Problem: Each line from the one holding "gift of hope。" to the end of the data below must be output verbatim, with no other lines.

BEGIN Data shown

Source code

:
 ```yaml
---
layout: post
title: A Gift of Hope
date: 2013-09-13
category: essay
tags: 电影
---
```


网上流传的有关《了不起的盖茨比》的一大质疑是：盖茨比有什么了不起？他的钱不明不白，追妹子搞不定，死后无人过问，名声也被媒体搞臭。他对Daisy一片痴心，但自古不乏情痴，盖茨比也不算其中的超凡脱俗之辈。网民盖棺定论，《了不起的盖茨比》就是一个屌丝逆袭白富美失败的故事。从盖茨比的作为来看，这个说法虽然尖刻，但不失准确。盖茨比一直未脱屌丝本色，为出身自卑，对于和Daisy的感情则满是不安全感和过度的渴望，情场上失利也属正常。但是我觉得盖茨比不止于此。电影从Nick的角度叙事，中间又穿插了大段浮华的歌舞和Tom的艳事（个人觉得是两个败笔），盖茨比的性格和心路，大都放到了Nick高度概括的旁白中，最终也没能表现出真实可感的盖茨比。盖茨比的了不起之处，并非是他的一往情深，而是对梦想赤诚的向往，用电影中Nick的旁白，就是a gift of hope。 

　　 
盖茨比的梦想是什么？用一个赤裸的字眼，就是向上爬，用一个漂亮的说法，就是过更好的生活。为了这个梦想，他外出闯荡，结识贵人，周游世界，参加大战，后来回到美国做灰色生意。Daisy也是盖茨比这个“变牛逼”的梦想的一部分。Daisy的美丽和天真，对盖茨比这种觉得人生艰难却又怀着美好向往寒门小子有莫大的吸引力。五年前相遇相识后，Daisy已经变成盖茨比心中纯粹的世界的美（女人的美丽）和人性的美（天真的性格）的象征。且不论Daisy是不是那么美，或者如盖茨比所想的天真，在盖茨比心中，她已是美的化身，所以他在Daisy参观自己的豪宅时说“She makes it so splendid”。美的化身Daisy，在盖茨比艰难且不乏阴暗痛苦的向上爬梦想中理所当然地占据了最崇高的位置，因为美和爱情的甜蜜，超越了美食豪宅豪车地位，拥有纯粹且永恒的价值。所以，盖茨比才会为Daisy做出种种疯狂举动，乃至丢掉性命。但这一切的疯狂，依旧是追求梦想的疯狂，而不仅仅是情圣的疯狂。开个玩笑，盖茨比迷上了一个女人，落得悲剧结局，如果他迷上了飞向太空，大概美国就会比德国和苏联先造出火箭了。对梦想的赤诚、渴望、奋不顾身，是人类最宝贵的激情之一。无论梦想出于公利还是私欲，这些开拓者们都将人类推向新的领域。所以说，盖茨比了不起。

END Data shown

Output for this exercise:
网上流传的有关《了不起的盖茨比》的一大质疑是：盖茨比有什么了不起？他的钱不明不白，追妹子搞不定，死后无人过问，名声也被媒体搞臭。他对Daisy一片痴心，但自古不乏情痴，盖茨比也不算其中的超凡脱俗之辈。网民盖棺定论，《了不起的盖茨比》就是一个屌丝逆袭白富美失败的故事。从盖茨比的作为来看，这个说法虽然尖刻，但不失准确。盖茨比一直未脱屌丝本色，为出身自卑，对于和Daisy的感情则满是不安全感和过度的渴望，情场上失利也属正常。但是我觉得盖茨比不止于此。电影从Nick的角度叙事，中间又穿插了大段浮华的歌舞和Tom的艳事（个人觉得是两个败笔），盖茨比的性格和心路，大都放到了Nick高度概括的旁白中，最终也没能表现出真实可感的盖茨比。盖茨比的了不起之处，并非是他的一往情深，而是对梦想赤诚的向往，用电影中Nick的旁白，就是a gift of hope。 

　　 
盖茨比的梦想是什么？用一个赤裸的字眼，就是向上爬，用一个漂亮的说法，就是过更好的生活。为了这个梦想，他外出闯荡，结识贵人，周游世界，参加大战，后来回到美国做灰色生意。Daisy也是盖茨比这个“变牛逼”的梦想的一部分。Daisy的美丽和天真，对盖茨比这种觉得人生艰难却又怀着美好向往寒门小子有莫大的吸引力。五年前相遇相识后，Daisy已经变成盖茨比心中纯粹的世界的美（女人的美丽）和人性的美（天真的性格）的象征。且不论Daisy是不是那么美，或者如盖茨比所想的天真，在盖茨比心中，她已是美的化身，所以他在Daisy参观自己的豪宅时说“She makes it so splendid”。美的化身Daisy，在盖茨比艰难且不乏阴暗痛苦的向上爬梦想中理所当然地占据了最崇高的位置，因为美和爱情的甜蜜，超越了美食豪宅豪车地位，拥有纯粹且永恒的价值。所以，盖茨比才会为Daisy做出种种疯狂举动，乃至丢掉性命。但这一切的疯狂，依旧是追求梦想的疯狂，而不仅仅是情圣的疯狂。开个玩笑，盖茨比迷上了一个女人，落得悲剧结局，如果他迷上了飞向太空，大概美国就会比德国和苏联先造出火箭了。对梦想的赤诚、渴望、奋不顾身，是人类最宝贵的激情之一。无论梦想出于公利还是私欲，这些开拓者们都将人类推向新的领域。所以说，盖茨比了不起。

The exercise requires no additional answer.